SageMaker V3 Model Optimization Example#

This notebook demonstrates how to use SageMaker V3 ModelBuilder to optimize a JumpStart model for improved inference performance.

Prerequisites#

Note: Ensure you have sagemaker and ipywidgets installed in your environment. The ipywidgets package is required to monitor endpoint deployment progress in Jupyter notebooks.

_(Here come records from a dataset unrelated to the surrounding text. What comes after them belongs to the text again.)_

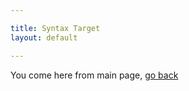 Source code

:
 ```yaml
---

title: Syntax Target
layout: default

---
```


You come here from main page, [go back](/obsidian-publish/Syntax)

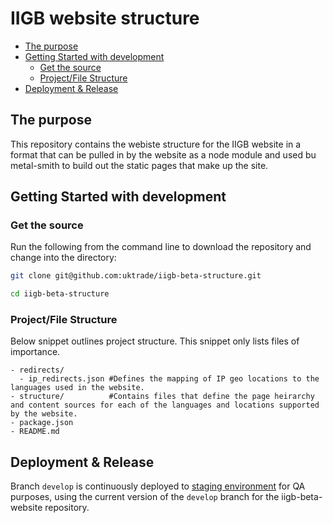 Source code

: # IIGB website structure

<!-- toc -->

- [The purpose](#the-purpose)
- [Getting Started with development](#getting-started-with-development)
  * [Get the source](#get-the-source)
  * [Project/File Structure](#projectfile-structure)
- [Deployment & Release](#deployment--release)

<!-- tocstop -->

## The purpose
This repository contains the webiste structure for the IIGB website in a format that can be pulled in by the website as a node module and used bu metal-smith to build out the static pages that make up the site.

## Getting Started with development

### Get the source
Run the following from the command line to download the repository and change into the directory:

```bash
git clone git@github.com:uktrade/iigb-beta-structure.git

cd iigb-beta-structure
```

### Project/File Structure

Below snippet outlines project structure. This snippet only lists files of importance.

```
- redirects/
  - ip_redirects.json #Defines the mapping of IP geo locations to the languages used in the website.
- structure/          #Contains files that define the page heirarchy and content sources for each of the languages and locations supported by the website.     
- package.json        
- README.md           

```

## Deployment & Release

Branch `develop` is continuously deployed to [staging environment](https://staging.invest.great.gov.uk/) for QA purposes, using the current version of the `develop` branch for the iigb-beta-website repository.

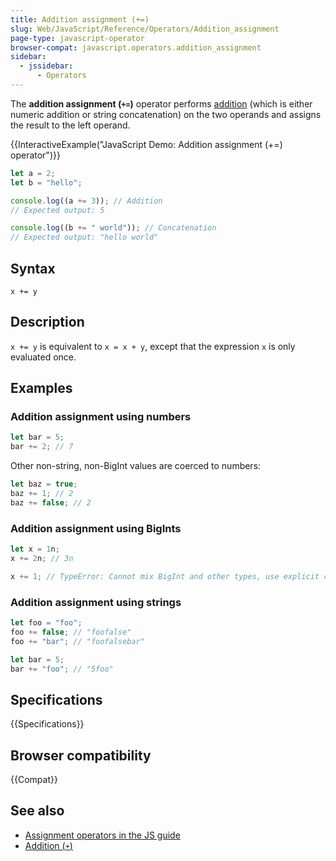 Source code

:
 ```yaml
---
title: Addition assignment (+=)
slug: Web/JavaScript/Reference/Operators/Addition_assignment
page-type: javascript-operator
browser-compat: javascript.operators.addition_assignment
sidebar:
  - jssidebar:
      - Operators
---
```


The **addition assignment (`+=`)** operator performs [addition](/en-US/docs/Web/JavaScript/Reference/Operators/Addition) (which is either numeric addition or string concatenation) on the two operands and assigns the result to the left operand.

{{InteractiveExample("JavaScript Demo: Addition assignment (+=) operator")}}

```js interactive-example
let a = 2;
let b = "hello";

console.log((a += 3)); // Addition
// Expected output: 5

console.log((b += " world")); // Concatenation
// Expected output: "hello world"
```

## Syntax

```js-nolint
x += y
```

## Description

`x += y` is equivalent to `x = x + y`, except that the expression `x` is only evaluated once.

## Examples

### Addition assignment using numbers

```js
let bar = 5;
bar += 2; // 7
```

Other non-string, non-BigInt values are coerced to numbers:

```js
let baz = true;
baz += 1; // 2
baz += false; // 2
```

### Addition assignment using BigInts

```js
let x = 1n;
x += 2n; // 3n

x += 1; // TypeError: Cannot mix BigInt and other types, use explicit conversions
```

### Addition assignment using strings

```js
let foo = "foo";
foo += false; // "foofalse"
foo += "bar"; // "foofalsebar"

let bar = 5;
bar += "foo"; // "5foo"
```

## Specifications

{{Specifications}}

## Browser compatibility

{{Compat}}

## See also

- [Assignment operators in the JS guide](/en-US/docs/Web/JavaScript/Guide/Expressions_and_operators#assignment_operators)
- [Addition (`+`)](/en-US/docs/Web/JavaScript/Reference/Operators/Addition)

# Import required libraries
import json
import uuid
import time
import boto3

from sagemaker.serve.model_builder import ModelBuilder
from sagemaker.serve.builder.schema_builder import SchemaBuilder
from sagemaker.core.resources import EndpointConfig
from sagemaker.core.helper.session_helper import Session

Step 1: Configure Model and Session#

We’ll optimize a Llama 3 model from JumpStart using AWQ quantization.

# Configuration
MODEL_ID = "meta-textgeneration-llama-3-8b-instruct"
MODEL_NAME_PREFIX = "jumpstart-optimize-example"
ENDPOINT_NAME_PREFIX = "jumpstart-optimize-example-endpoint"
AWS_ACCOUNT_ID = Session.account_id()
AWS_REGION = Session.boto_region_name

# Generate unique identifiers
unique_id = str(uuid.uuid4())[:8]
model_name = f"{MODEL_NAME_PREFIX}-{unique_id}"
endpoint_name = f"{ENDPOINT_NAME_PREFIX}-{unique_id}"
job_name = f"js-optimize-{int(time.time())}"

print(f"Model name: {model_name}")
print(f"Endpoint name: {endpoint_name}")
print(f"Optimization job name: {job_name}")

Step 2: Create Schema Builder#

Define the input/output schema for the text generation model.

# Create schema builder for text generation
sample_input = {"inputs": "What are falcons?", "parameters": {"max_new_tokens": 32}}
sample_output = [{"generated_text": "Falcons are small to medium-sized birds of prey."}]

schema_builder = SchemaBuilder(sample_input, sample_output)
print("Schema builder created successfully!")

Step 3: Initialize SageMaker Session#

Create a SageMaker session with the specified AWS region.

# Create SageMaker session
boto_session = boto3.Session(region_name=AWS_REGION)
sagemaker_session = Session(boto_session=boto_session)
print(f"SageMaker session created for region: {AWS_REGION}")

Step 4: Create ModelBuilder#

Initialize the ModelBuilder with the JumpStart model ID and schema.

# Initialize ModelBuilder
model_builder = ModelBuilder(
    model=MODEL_ID,
    schema_builder=schema_builder,
    sagemaker_session=sagemaker_session,
)
print("ModelBuilder created successfully!")

Step 5: Optimize the Model#

Optimize the model using AWQ quantization for improved inference performance. This step may take up to 30 minutes to complete!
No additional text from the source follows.